Stored data:
#####

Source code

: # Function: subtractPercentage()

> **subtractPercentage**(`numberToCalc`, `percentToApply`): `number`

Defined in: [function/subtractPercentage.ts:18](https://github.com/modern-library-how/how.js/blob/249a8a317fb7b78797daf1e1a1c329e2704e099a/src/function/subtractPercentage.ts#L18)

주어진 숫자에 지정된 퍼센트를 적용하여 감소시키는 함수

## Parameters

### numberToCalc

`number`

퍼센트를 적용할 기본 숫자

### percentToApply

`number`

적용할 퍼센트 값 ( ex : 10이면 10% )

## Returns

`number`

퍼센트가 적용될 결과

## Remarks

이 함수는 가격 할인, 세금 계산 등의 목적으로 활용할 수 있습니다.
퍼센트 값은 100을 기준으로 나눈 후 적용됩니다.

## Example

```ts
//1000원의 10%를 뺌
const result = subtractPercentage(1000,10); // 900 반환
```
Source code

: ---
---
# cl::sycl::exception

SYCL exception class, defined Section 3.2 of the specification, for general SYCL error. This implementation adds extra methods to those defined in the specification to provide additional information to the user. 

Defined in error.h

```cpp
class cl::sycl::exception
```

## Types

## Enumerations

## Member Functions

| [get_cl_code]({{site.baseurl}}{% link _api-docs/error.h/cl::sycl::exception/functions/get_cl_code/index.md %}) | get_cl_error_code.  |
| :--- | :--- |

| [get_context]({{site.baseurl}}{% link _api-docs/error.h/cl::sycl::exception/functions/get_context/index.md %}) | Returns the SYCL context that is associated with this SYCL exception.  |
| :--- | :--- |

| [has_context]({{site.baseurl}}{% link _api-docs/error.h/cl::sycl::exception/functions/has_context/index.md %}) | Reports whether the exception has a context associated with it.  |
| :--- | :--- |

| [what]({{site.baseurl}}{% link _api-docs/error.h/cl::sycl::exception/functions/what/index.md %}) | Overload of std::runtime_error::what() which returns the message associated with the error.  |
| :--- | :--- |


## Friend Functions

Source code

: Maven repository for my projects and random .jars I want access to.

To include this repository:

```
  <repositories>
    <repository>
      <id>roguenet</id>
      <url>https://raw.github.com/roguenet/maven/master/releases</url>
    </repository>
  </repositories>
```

#####

● Task objective: Every entry should be retyped exactly as it appears.

● Final answer:
Source code

: # Function: subtractPercentage()

> **subtractPercentage**(`numberToCalc`, `percentToApply`): `number`

Defined in: [function/subtractPercentage.ts:18](https://github.com/modern-library-how/how.js/blob/249a8a317fb7b78797daf1e1a1c329e2704e099a/src/function/subtractPercentage.ts#L18)

주어진 숫자에 지정된 퍼센트를 적용하여 감소시키는 함수

## Parameters

### numberToCalc

`number`

퍼센트를 적용할 기본 숫자

### percentToApply

`number`

적용할 퍼센트 값 ( ex : 10이면 10% )

## Returns

`number`

퍼센트가 적용될 결과

## Remarks

이 함수는 가격 할인, 세금 계산 등의 목적으로 활용할 수 있습니다.
퍼센트 값은 100을 기준으로 나눈 후 적용됩니다.

## Example

```ts
//1000원의 10%를 뺌
const result = subtractPercentage(1000,10); // 900 반환
```
Source code

: ---
---
# cl::sycl::exception

SYCL exception class, defined Section 3.2 of the specification, for general SYCL error. This implementation adds extra methods to those defined in the specification to provide additional information to the user. 

Defined in error.h

```cpp
class cl::sycl::exception
```

## Types

## Enumerations

## Member Functions

| [get_cl_code]({{site.baseurl}}{% link _api-docs/error.h/cl::sycl::exception/functions/get_cl_code/index.md %}) | get_cl_error_code.  |
| :--- | :--- |

| [get_context]({{site.baseurl}}{% link _api-docs/error.h/cl::sycl::exception/functions/get_context/index.md %}) | Returns the SYCL context that is associated with this SYCL exception.  |
| :--- | :--- |

| [has_context]({{site.baseurl}}{% link _api-docs/error.h/cl::sycl::exception/functions/has_context/index.md %}) | Reports whether the exception has a context associated with it.  |
| :--- | :--- |

| [what]({{site.baseurl}}{% link _api-docs/error.h/cl::sycl::exception/functions/what/index.md %}) | Overload of std::runtime_error::what() which returns the message associated with the error.  |
| :--- | :--- |


## Friend Functions

Source code

: Maven repository for my projects and random .jars I want access to.

To include this repository:

```
  <repositories>
    <repository>
      <id>roguenet</id>
      <url>https://raw.github.com/roguenet/maven/master/releases</url>
    </repository>
  </repositories>
```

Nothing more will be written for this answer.